Was nun folgte, war atemberaubend. Vier große Hotels mit insgesamt 200 Zimmern entstanden, die selbstverständlich mit Bädern, elektrischem Strom und Telefon ausgestattet waren. Dazu Villen für Europas Elite. Ein Winterschwimmbad, das mit Meerwasser befüllt wurde, Tennisplätze und 1911 sogar ein Tierpark mit Antilopen, Zebras, Straußen, Affen, Giraffen und sogar mit einem Tiger – Betreiber war der Hamburger Zoobesitzer und Tierzüchter Carl Hagenbeck. Die Insel-Landwirtschaft erzeugte Schafkäse (der Schriftsteller James Joyce war vom "echten Brioni-Käse" so begeistert, dass er einen großen Laib erwarb) und schweren (15% Alkohol!) Wein. Dieser wurde sogar in eigenen Verkaufs-Niederlassungen in Wien (die Firma existiert noch immer), Graz, Prag und Lemberg angeboten. Marketingtechnisch war Kupelwieser ein Genie: Er gab nicht nur Brioni-Kochbücher heraus, sondern auch eine eigene Inselzeitung, für die er die besten Journalisten und Autoren engagierte.

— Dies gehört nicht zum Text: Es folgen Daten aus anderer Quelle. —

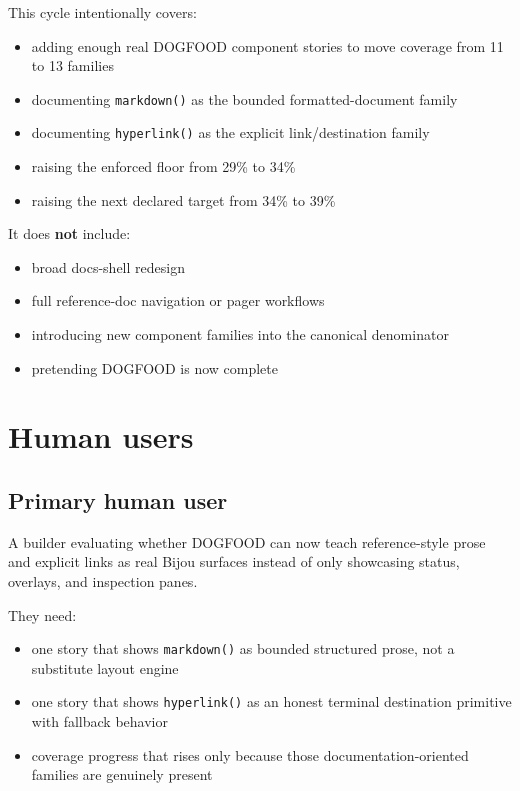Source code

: This cycle intentionally covers:

\begin{itemize}
\tightlist
\item
  adding enough real DOGFOOD component stories to move coverage from 11 to 13 families
\item
  documenting \texttt{m\allowbreak{}a\allowbreak{}r\allowbreak{}k\allowbreak{}d\allowbreak{}o\allowbreak{}w\allowbreak{}n\allowbreak{}(\allowbreak{})} as the bounded formatted-document family
\item
  documenting \texttt{h\allowbreak{}y\allowbreak{}p\allowbreak{}e\allowbreak{}r\allowbreak{}l\allowbreak{}i\allowbreak{}n\allowbreak{}k\allowbreak{}(\allowbreak{})} as the explicit link/destination family
\item
  raising the enforced floor from 29\% to 34\%
\item
  raising the next declared target from 34\% to 39\%
\end{itemize}

It does \textbf{not} include:

\begin{itemize}
\tightlist
\item
  broad docs-shell redesign
\item
  full reference-doc navigation or pager workflows
\item
  introducing new component families into the canonical denominator
\item
  pretending DOGFOOD is now complete
\end{itemize}

\section{Human users}\label{record-070-human-users}

\subsection{Primary human user}\label{record-070-primary-human-user}

A builder evaluating whether DOGFOOD can now teach reference-style prose and explicit links as real Bijou surfaces instead of only showcasing status, overlays, and inspection panes.

They need:

\begin{itemize}
\tightlist
\item
  one story that shows \texttt{m\allowbreak{}a\allowbreak{}r\allowbreak{}k\allowbreak{}d\allowbreak{}o\allowbreak{}w\allowbreak{}n\allowbreak{}(\allowbreak{})} as bounded structured prose, not a substitute layout engine
\item
  one story that shows \texttt{h\allowbreak{}y\allowbreak{}p\allowbreak{}e\allowbreak{}r\allowbreak{}l\allowbreak{}i\allowbreak{}n\allowbreak{}k\allowbreak{}(\allowbreak{})} as an honest terminal destination primitive with fallback behavior
\item
  coverage progress that rises only because those documentation-oriented families are genuinely present
\end{itemize}

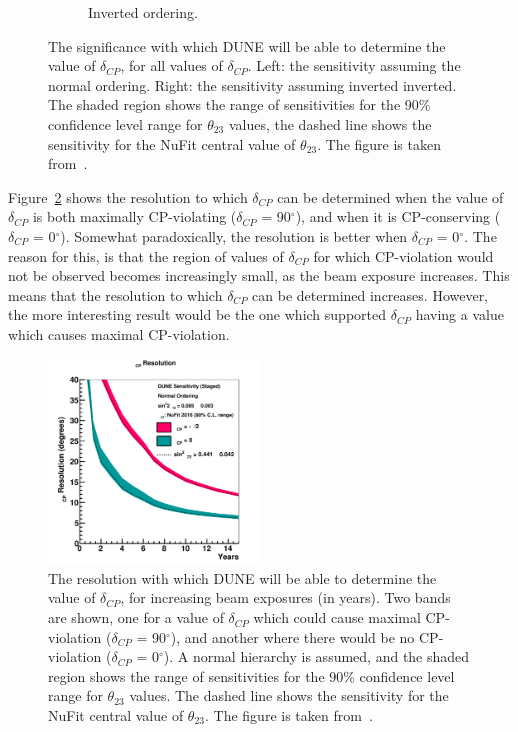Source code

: \begin{figure}
\begin{subfigure}{0.49\textwidth}
    \caption{Inverted ordering.}
  \end{subfigure}
  \caption[The significance with which DUNE will be able to determine the value of $\delta_{CP}$, for all values of $\delta_{CP}$]
          {The significance with which DUNE will be able to determine the value of $\delta_{CP}$, for all values of $\delta_{CP}$. Left: the sensitivity assuming the normal ordering. Right: the sensitivity assuming inverted inverted. The shaded region shows the range of sensitivities for the 90\% confidence level range for $\theta_{23}$ values, the dashed line shows the sensitivity for the NuFit central value of $\theta_{23}$. The figure is taken from~\citep{DUNE2332}.}
  \label{fig:DUNECPViolation}
\end{figure}

Figure~\ref{fig:DUNECPViolationRes} shows the resolution to which $\delta_{CP}$ can be determined when the value of $\delta_{CP}$ is both maximally CP-violating ($\delta_{CP}$ = 90$^{\circ}$), and when it is CP-conserving ($\delta_{CP}$ = 0$^{\circ}$). Somewhat paradoxically, the resolution is better when $\delta_{CP}$ = 0$^{\circ}$. The reason for this, is that the region of values of $\delta_{CP}$ for which CP-violation would not be observed becomes increasingly small, as the beam exposure increases. This means that the resolution to which $\delta_{CP}$ can be determined increases. However, the more interesting result would be the one which supported $\delta_{CP}$ having a value which causes maximal CP-violation. \\

\begin{figure}
  \centering
  \includegraphics[width=0.5\textwidth]{resdcp_exp_staging_th23band_2017}
  \caption[The resolution with which DUNE will be able to determine the value of $\delta_{CP}$, for increasing beam exposures]
          {The resolution with which DUNE will be able to determine the value of $\delta_{CP}$, for increasing beam exposures (in years). Two bands are shown, one for a value of $\delta_{CP}$ which could cause maximal CP-violation ($\delta_{CP}$ = 90$^{\circ}$), and another where there would be no CP-violation ($\delta_{CP}$ = 0$^{\circ}$). A normal hierarchy is assumed, and the shaded region shows the range of sensitivities for the 90\% confidence level range for $\theta_{23}$ values. The dashed line shows the sensitivity for the NuFit central value of $\theta_{23}$. The figure is taken from~\citep{DUNE2377}.}
  \label{fig:DUNECPViolationRes}
\end{figure}

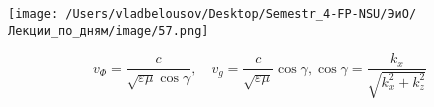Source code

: \documentclass[12pt, a4paper]{report}
\begin{document}
\begin{center}
    \texttt{[image: /Users/vladbelousov/Desktop/Semestr\_4-FP-NSU/ЭиО/Лекции\_по\_дням/image/57.png]}
\end{center}

\[ v_{\Phi } = \frac{c }{ \sqrt{\varepsilon \mu   }\cos \gamma}  , \quad  v_g = \frac{c }{ \sqrt{\varepsilon \mu  }}\cos \gamma , \cos \gamma = \frac{ k_x }{\sqrt{k_x ^2 + k_z ^2 }}   \] 


\ifdefined\mainfile
\else
    
\end{document}
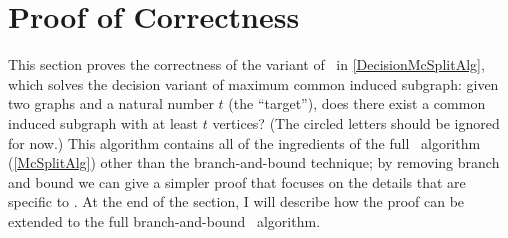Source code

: \section{Proof of Correctness}\label{sec:mcsplit-proof}

This section proves the correctness of the variant of \McSplit\ in \cref{DecisionMcSplitAlg}, which solves
the decision variant of maximum common induced subgraph: given two graphs and a natural number
$t$ (the ``target''), does there exist a common induced subgraph with at least $t$ vertices?
(The circled letters should be ignored for now.)
This algorithm contains all of the ingredients of the full \McSplit\ algorithm (\cref{McSplitAlg})
other than the branch-and-bound technique; by removing branch and bound we can give a simpler
proof that focuses on the details that are specific to \McSplit.  At the end of the section,
I will describe how the proof can be extended to the full branch-and-bound \McSplit\ algorithm.

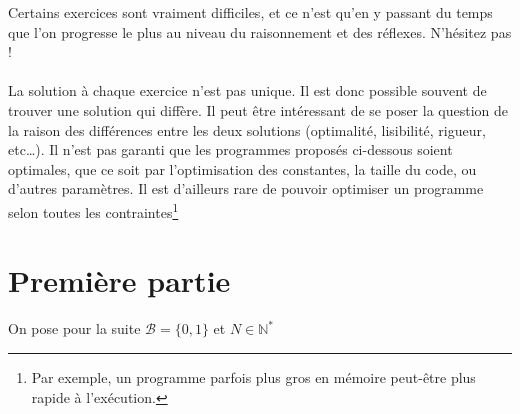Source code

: \documentclass[../main.tex]{subfiles}
\begin{document}
Certains exercices sont vraiment difficiles, et ce n'est qu'en y passant du temps que l'on progresse le plus au niveau du raisonnement et des réflexes. N'hésitez pas !
\\ \\ 
La solution à chaque exercice n'est pas unique. Il est donc possible souvent de trouver une solution qui diffère. Il peut être intéressant de se poser la question de la raison des différences entre les deux solutions (optimalité, lisibilité, rigueur, etc\dots). Il n'est pas garanti que les programmes proposés ci-dessous soient optimales, que ce soit par l'optimisation des constantes, la taille du code, ou d'autres paramètres. Il est d'ailleurs rare de pouvoir optimiser un programme selon toutes les contraintes\footnote{Par exemple, un programme parfois plus gros en mémoire peut-être plus rapide à l'exécution.}
\section{Première partie}
On pose pour la suite $\mathcal{B} = \{0, 1\}$ et $N\in\mathbb{N}^{*}$
\end{document}
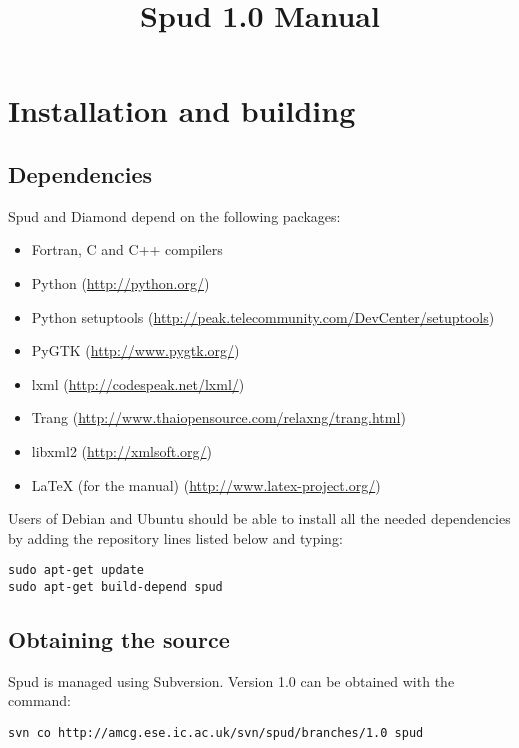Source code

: \documentclass[a4paper, 11pt]{book}
\title{Spud 1.0 Manual}
\begin{document}
\maketitle

\tableofcontents


\chapter{Installation and building}

\section{Dependencies}

Spud and Diamond depend on the following packages:

\begin{itemize}
\item Fortran, C and C++ compilers
\item Python (\url{http://python.org/})
\item Python setuptools (\url{http://peak.telecommunity.com/DevCenter/setuptools})
\item PyGTK (\url{http://www.pygtk.org/})
\item lxml (\url{http://codespeak.net/lxml/})
\item Trang (\url{http://www.thaiopensource.com/relaxng/trang.html})
\item libxml2 (\url{http://xmlsoft.org/})
\item LaTeX (for the manual) (\url{http://www.latex-project.org/})
\end{itemize}

Users of Debian and Ubuntu should
be able to install all the needed dependencies by adding the repository
lines listed below and typing:

\begin{verbatim}
sudo apt-get update
sudo apt-get build-depend spud
\end{verbatim}

\section{Obtaining the source}

Spud is managed using Subversion. Version 1.0 can be obtained with the
command:

\begin{verbatim}
svn co http://amcg.ese.ic.ac.uk/svn/spud/branches/1.0 spud
\end{verbatim}
\end{document}
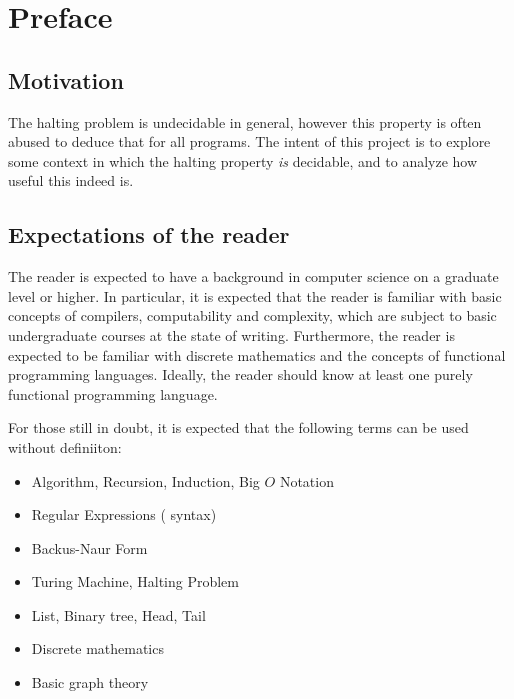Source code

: \chapter{Preface}

\section{Motivation}

The halting problem is undecidable in general, however this property is often
abused to deduce that for all programs. The intent of this project is to
explore some context in which the halting property \emph{is} decidable, and to
analyze how useful this indeed is.

\section{Expectations of the reader}

The reader is expected to have a background in computer science on a graduate
level or higher. In particular, it is expected that the reader is familiar with
basic concepts of compilers, computability and complexity, which are subject to
basic undergraduate courses at the state of writing. Furthermore, the reader is
expected to be familiar with discrete mathematics and the concepts of
functional programming languages. Ideally, the reader should know at least one
purely functional programming language.

For those still in doubt, it is expected that the following terms can be used
without definiiton:

\begin{itemize}

\item Algorithm, Recursion, Induction, Big $O$ Notation

\item Regular Expressions ( syntax)

\item Backus-Naur Form

\item Turing Machine, Halting Problem

\item List, Binary tree, Head, Tail

\item Discrete mathematics

\item Basic graph theory

\end{itemize}


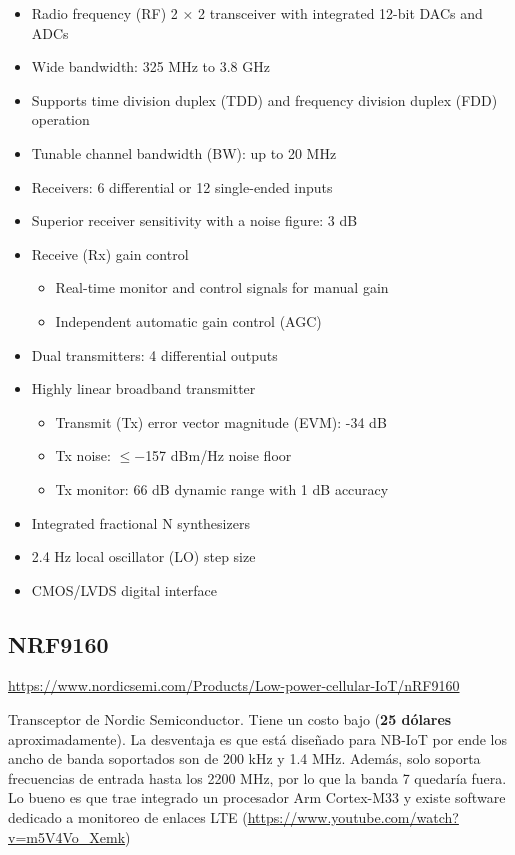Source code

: \documentclass[a4paper,12pt]{report} %
\begin{document}
\begin{itemize}
	\item Radio frequency (RF) 2 × 2 transceiver with integrated 12-bit DACs and ADCs
	\item Wide bandwidth: 325 MHz to 3.8 GHz
	\item Supports time division duplex (TDD) and frequency division duplex (FDD) operation
	\item Tunable channel bandwidth (BW): up to 20 MHz
	\item Receivers: 6 differential or 12 single-ended inputs
	\item Superior receiver sensitivity with a noise figure: 3 dB
	\item Receive (Rx) gain control
	\begin{itemize}
		\item Real-time monitor and control signals for manual gain
		\item Independent automatic gain control (AGC)
	\end{itemize}
	\item Dual transmitters: 4 differential outputs
	\item Highly linear broadband transmitter
	\begin{itemize}
		\item Transmit (Tx) error vector magnitude (EVM): -34 dB
		\item Tx noise: $\leqslant-$157 dBm/Hz noise floor
		\item Tx monitor: 66 dB dynamic range with 1 dB accuracy
	\end{itemize}
	\item Integrated fractional N synthesizers
	\item 2.4 Hz local oscillator (LO) step size
	\item CMOS/LVDS digital interface
\end{itemize}

\subsection{NRF9160}

\url{https://www.nordicsemi.com/Products/Low-power-cellular-IoT/nRF9160}

Transceptor de Nordic Semiconductor. Tiene un costo bajo (\textbf{25 dólares} aproximadamente). La desventaja es que está diseñado para NB-IoT por ende los ancho de banda soportados son de 200 kHz y 1.4 MHz. Además, solo soporta frecuencias de entrada hasta los 2200 MHz, por lo que la banda 7 quedaría fuera. Lo bueno es que trae integrado un procesador Arm Cortex-M33 y existe software dedicado a monitoreo de enlaces LTE (\url{https://www.youtube.com/watch?v=m5V4Vo_Xemk})
\end{document}
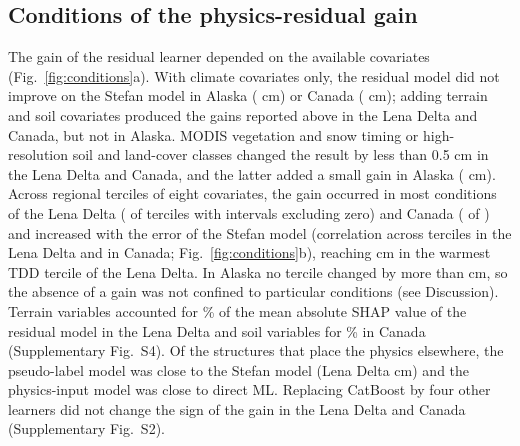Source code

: \subsection{Conditions of the physics-residual gain}
The gain of the residual learner depended on the available covariates (Fig.~\ref{fig:conditions}a). With climate covariates only, the residual model did not improve on the Stefan model in Alaska (\ndfeatAkFclim{} cm) or Canada (\ndfeatCaFclim{} cm); adding terrain and soil covariates produced the gains reported above in the Lena Delta and Canada, but not in Alaska. MODIS vegetation and snow timing or high-resolution soil and land-cover classes changed the result by less than 0.5 cm in the Lena Delta and Canada, and the latter added a small gain in Alaska (\ndfeatAkFhires{} cm). Across regional terciles of eight covariates, the gain occurred in most conditions of the Lena Delta (\ngcLesig{} of \ngcLecells{} terciles with intervals excluding zero) and Canada (\ngcCasig{} of \ngcCacells) and increased with the error of the Stefan model (correlation across terciles \ngcLecorr{} in the Lena Delta and \ngcCacorr{} in Canada; Fig.~\ref{fig:conditions}b), reaching \ndtddLewarm{} cm in the warmest TDD tercile of the Lena Delta. In Alaska no tercile changed by more than \ngcAkmaxabs{} cm, so the absence of a gain was not confined to particular conditions (see Discussion). Terrain variables accounted for \nshapLeResTerrain\% of the mean absolute SHAP value of the residual model in the Lena Delta and soil variables for \nshapCaResSoil\% in Canada (Supplementary Fig.~S4). Of the structures that place the physics elsewhere, the pseudo-label model was close to the Stefan model (Lena Delta \ndrefLeblkDo{} cm) and the physics-input model was close to direct ML. Replacing CatBoost by four other learners did not change the sign of the gain in the Lena Delta and Canada (Supplementary Fig.~S2).


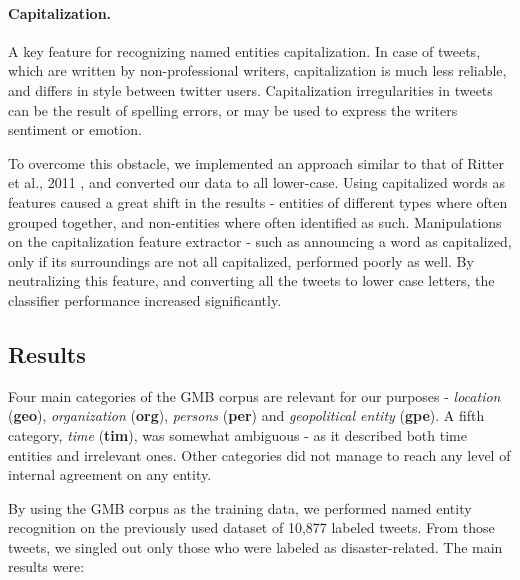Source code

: \documentclass[letterpaper,twocolumn,10pt]{article}
\begin{document}
\paragraph{Capitalization.} A key feature for recognizing named entities capitalization. In case of tweets, which are written by non-professional writers, capitalization is much less reliable, and differs in style between twitter users. Capitalization irregularities in tweets can be the result of spelling errors, or may be used to express the writers sentiment or emotion.

To overcome this obstacle, we implemented an approach similar to that of Ritter et al., 2011 \cite{Ritter11}, and converted our data to all lower-case. Using capitalized words as features caused a great shift in the results - entities of different types where often grouped together, and non-entities where often identified as such. Manipulations on the capitalization feature extractor - such as announcing a word as capitalized, only if its surroundings are not all capitalized, performed poorly as well. By neutralizing this feature, and converting all the tweets to lower case letters, the classifier performance increased significantly.

\subsection{Results}

Four main categories of the GMB corpus are relevant for our purposes - \textit{location} (\textbf{geo}), \textit{organization} (\textbf{org}), \textit{persons} (\textbf{per}) and \textit{geopolitical entity} (\textbf{gpe}). A fifth category, \textit{time} (\textbf{tim}), was somewhat ambiguous - as it described both time entities and irrelevant ones. Other categories did not manage to reach any level of internal agreement on any entity.

By using the GMB corpus as the training data, we performed named entity recognition on the previously used dataset of 10,877 labeled tweets. From those tweets, we singled out only those who were labeled as disaster-related. The main results were:
\end{document}
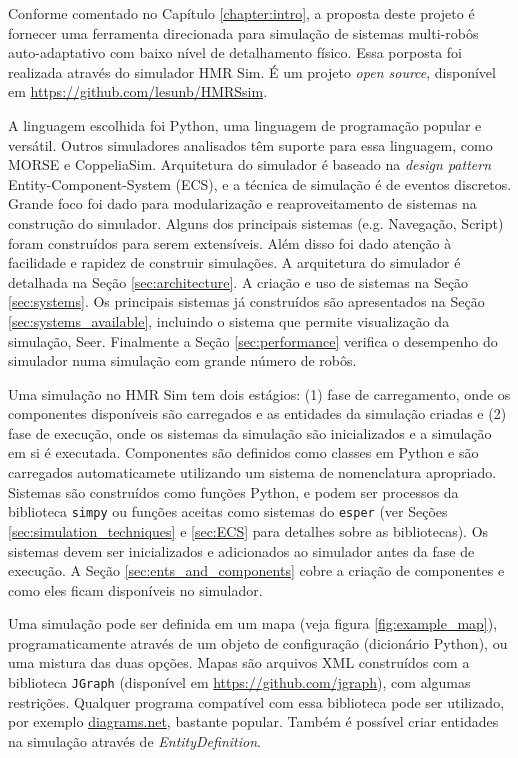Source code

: \label{chapter:hmr_sim}

Conforme comentado no Capítulo \ref{chapter:intro}, a proposta deste projeto é fornecer uma ferramenta direcionada para simulação de sistemas multi-robôs auto-adaptativo com baixo nível de detalhamento físico. Essa porposta foi realizada através do simulador HMR Sim. É um projeto \textit{open source}, disponível em \url{https://github.com/lesunb/HMRSsim}.

A linguagem escolhida foi Python, uma linguagem de programação popular e versátil. Outros simuladores analisados têm suporte para essa linguagem, como MORSE e CoppeliaSim. Arquitetura do simulador é baseado na \textit{design pattern} Entity-Component-System (ECS), e a técnica de simulação é de eventos discretos. Grande foco foi dado para modularização e reaproveitamento de sistemas na construção do simulador. Alguns dos principais sistemas (e.g. Navegação, Script) foram construídos para serem extensíveis. Além disso foi dado atenção à facilidade e rapidez de construir simulações. A arquitetura do simulador é detalhada na Seção \ref{sec:architecture}. A criação e uso de sistemas na Seção \ref{sec:systems}. Os principais sistemas já construídos são apresentados na Seção \ref{sec:systems_available}, incluindo o sistema que permite visualização da simulação, Seer. Finalmente a Seção \ref{sec:performance} verifica o desempenho do simulador numa simulação com grande número de robôs.

Uma simulação no HMR Sim tem dois estágios: (1) fase de carregamento, onde os componentes disponíveis são carregados e as entidades da simulação criadas e (2) fase de execução, onde os sistemas da simulação são inicializados e a simulação em si é executada. Componentes são definidos como classes em Python e são carregados automaticamete utilizando um sistema de nomenclatura apropriado. Sistemas são construídos como funções Python, e podem ser processos da biblioteca \texttt{simpy} ou funções aceitas como sistemas do \texttt{esper} (ver Seções \ref{sec:simulation_techniques} e \ref{sec:ECS} para detalhes sobre as bibliotecas). Os sistemas devem ser inicializados e adicionados ao simulador antes da fase de execução. A Seção \ref{sec:ents_and_components} cobre a criação de componentes e como eles ficam disponíveis no simulador.

Uma simulação pode ser definida em um mapa (veja figura \ref{fig:example_map}), programaticamente através de um objeto de configuração (dicionário Python), ou uma mistura das duas opções. Mapas são arquivos XML construídos com a biblioteca \texttt{JGraph} (disponível em \url{https://github.com/jgraph}), com algumas restrições. Qualquer programa compatível com essa biblioteca pode ser utilizado, por exemplo \url{diagrams.net}, bastante popular. Também é possível criar entidades na simulação através de \textit{EntityDefinition}.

Doch die noble Urlaubsidylle währte nicht lange: Der erste Weltkrieg unterbrach den Touristenstrom, in die Hotels zog die k&k-Kriegsmarine ein und Brioni wurde U-Boot-Stützpunkt und Ausbildungszentrum. 1919, als der Krieg vorbei war und die Insel nicht mehr zu Österreich, sondern zu Italien gehörte, starb Paul Kupelwieser im Alter von 76 Jahren. Sein Sohn Karl übernahm die Direktion der Insel, mit der es bald wieder bergauf ging. Ein 18-Loch-Golfplatz entstand, der größte in Europa, ein Wasserflugzeug für schnellere Gästetransfers nach Triest wurde angeschafft, und es wurde Polo gespielt.

Doch der Einzug dieser elitären Sportart im Jahr 1930 markierte gleichzeitig einen Wendepunkt: Die aufwändige Haltung der Pferde brachte finanzielle Schwierigkeiten und Steuerschulden mit sich, in deren Folge sich Paul Kupelwiesers ältester Sohn Karl erschoss. Der italienische Staat übernahm Schulden und Insel, 1943 kamen die deutschen Truppen, 1945 wurde Brioni bombardiert. 

Nach Kriegsende war Brioni schließlich Teil Jugoslawiens. Staats- und Parteichef Tito nahm die Insel in Beschlag und erklärte sie zu einer seiner Residenzen. Die Öffentlichkeit musste draußen bleiben – nur Staatsgäste waren gerne gesehen. Und sie kamen in großer Anzahl, um des Westens liebsten Diktator – er hatte sich ja bekanntlich von den kommunistischen Machthabern in der Sowjetunion distanziert und Jugoslawien für "blockfrei" erklärt – in entspannter Atmosphäre zu besuchen. Unzählige Könige, Präsidenten, Minister waren Titos Gäste. Und Celebrities wie Gina Lollobrigida – sie kochte Pasta mit ihm – oder Elisabeth Taylor.

Brioni heute

Ein Sprung durch die Jahrzehnte. Wir schreiben das Jahr 2016, Tito ist seit 36 Jahren tot, Jugoslawien seit 25 Jahren Geschichte. Und Brioni empfängt seit 21 Jahren wieder Touristen. Die gesamte Inselgruppe wurde 1989 zum Naturschutzgebiet erklärt, Neubauten somit unmöglich gemacht. Die Hotels aus Kupelwiesers Zeiten stehen immer noch, so wie das Bootshaus am Anleger, das dem Begründer des einstigen Luxusresorts ab 1902 als Wohnung diente.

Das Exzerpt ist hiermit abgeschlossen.